Last week, writing on the Daily Beast web site, reporter Jeff Deeney profiled a startling underground market for the antipsychotic medication Seroquel (quetiapine). Deeney described street transactions in North Philadelphia for Quells or Suzie-Qs, as the drug is sometimes called. Seroquel, a drug developed for the treatment of schizophrenia and bipolar disorder, has developed an additional reputation as a “comedown” drug for stimulant abusers.
Seroquel, a so-called atypical antipsychotic, works by altering levels of dopamine. While some addicts have claimed that the drug is perfect for a cocaine or speed comedown, Seroquel has also been studied for its anti-craving properties when used for cocaine abstinence.
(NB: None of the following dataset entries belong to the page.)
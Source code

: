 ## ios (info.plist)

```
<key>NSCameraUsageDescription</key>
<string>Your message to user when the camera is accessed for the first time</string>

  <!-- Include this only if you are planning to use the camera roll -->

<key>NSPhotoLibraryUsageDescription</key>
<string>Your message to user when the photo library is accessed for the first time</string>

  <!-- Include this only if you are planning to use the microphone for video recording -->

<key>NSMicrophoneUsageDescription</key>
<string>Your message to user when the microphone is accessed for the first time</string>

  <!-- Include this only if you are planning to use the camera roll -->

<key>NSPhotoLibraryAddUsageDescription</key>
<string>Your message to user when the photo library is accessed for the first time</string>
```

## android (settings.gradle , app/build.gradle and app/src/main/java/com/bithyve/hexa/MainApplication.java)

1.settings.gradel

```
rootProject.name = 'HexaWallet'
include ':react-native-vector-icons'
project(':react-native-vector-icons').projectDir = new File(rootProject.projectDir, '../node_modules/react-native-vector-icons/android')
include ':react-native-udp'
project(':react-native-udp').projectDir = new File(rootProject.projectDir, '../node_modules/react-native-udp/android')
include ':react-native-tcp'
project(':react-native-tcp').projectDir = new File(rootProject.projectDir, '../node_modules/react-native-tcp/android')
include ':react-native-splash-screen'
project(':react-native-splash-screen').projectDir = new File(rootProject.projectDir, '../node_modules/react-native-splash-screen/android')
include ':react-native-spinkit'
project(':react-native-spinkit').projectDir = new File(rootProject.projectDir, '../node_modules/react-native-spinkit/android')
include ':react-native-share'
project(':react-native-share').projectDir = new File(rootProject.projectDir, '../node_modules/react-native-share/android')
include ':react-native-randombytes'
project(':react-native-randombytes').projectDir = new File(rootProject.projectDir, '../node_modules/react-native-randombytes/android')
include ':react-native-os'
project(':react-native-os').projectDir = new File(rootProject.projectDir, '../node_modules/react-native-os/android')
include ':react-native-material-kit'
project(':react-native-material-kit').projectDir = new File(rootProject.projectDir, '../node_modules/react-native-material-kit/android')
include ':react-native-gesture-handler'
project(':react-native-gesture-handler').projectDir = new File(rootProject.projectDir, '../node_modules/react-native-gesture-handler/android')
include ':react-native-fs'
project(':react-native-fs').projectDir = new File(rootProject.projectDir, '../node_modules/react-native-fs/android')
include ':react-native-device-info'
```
Why would a speed freak or a coke addict want to take a drug that might decrease their desire for their stimulant of choice? For the same reason that ecstasy users often take a morning-after dose of Prozac in a misguided attempt to compensate for possible damage to serotonin receptor arrays. Or because the drug is mildly sedating for some users. However, there may be more to it. Perhaps Seroquel is an effective anti-craving medication for cocaine and methamphetamine addicts, who misuse it is a drug to ease them through enforced periods of detox or lack of availability.
One high-traffic drug discussion site has shut down a long-standing thread on Seroquel with the warning: “Do not use Seroquel for a cocaine comedown.”
The fact that prescription Seroquel is available as a street drug, at least in some parts of the country, demonstrates the likelihood that physicians and psychiatrists are increasingly using it for off-prescription purposes—like drug detox. Deeney strongly suggests that this is the case: “Drug dealers, mandated to treatment as a condition of their probation or parole, are given off-label prescriptions for Seroquel, then sent right back to the street, where the pills can be sold for cash to users and other dealers.”
Increasing its appeal is Seroquel’s reputation for combining well with cocaine in a mixture known as a Q-Ball, or Rosemary’s Dolly—a variation on the heroin/cocaine mix known as a Speedball, to which Seroquel can also be added. An anonymous med student on a medical blog noted that “certain people say they love Seroquel when doing a speed-ball. Makes sense, think about it. It heightens the high of the heroin, it eases the crash of the cocaine.”
Seroquel’s ability to modulate the effect of illegal drugs means that the medication can possibly find a market both as a detox drug for stimulant abusers, and as an ingredient in the very stimulants they abuse.
By itself, Seroquel is not considered addictive. Some addicts told Deeney that the drug simply put them to sleep more quickly after a long meth run. Indeed, Seroquel is considered to be more sedating than similar antipsychotics such as Olanzapine and Aripiprazole. The larger issue, as the Daily Beast post makes clear, is that “Seroquel can have serious side effects including diabetes, a permanent Parkinson’s-like palsy called tardive dyskinesia, and sudden cardiac death.”
All of this confusing and sometimes contradictory input is coming well ahead of the clinical data, although a study in 2001, presented at the 4th International Conference on Bipolar disorder, found that quetiapine caused a significant reduction in cocaine use among a small group of cocaine-dependent subjects who also suffered from bipolar disorder. A report last year in theJournal of Clinical Psychopharmacologyalso showed positive results with cocaine users. Studies of quetiapine for the reduction of cocaine use are currently being undertaken by the Seattle Institute for Biomedical and Clinical Research.